─── INPUT DATA ───
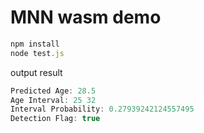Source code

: # MNN wasm demo
```js
npm install
node test.js
```
output result 
```js
Predicted Age: 28.5
Age Interval: 25 32
Interval Probability: 0.27939242124557495
Detection Flag: true
```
───
[YOUR INSTRUCTIONS] Copy out each line of the listing where the string "Interval" appears.

[WRITTEN REPLY]
Age Interval: 25 32
Interval Probability: 0.27939242124557495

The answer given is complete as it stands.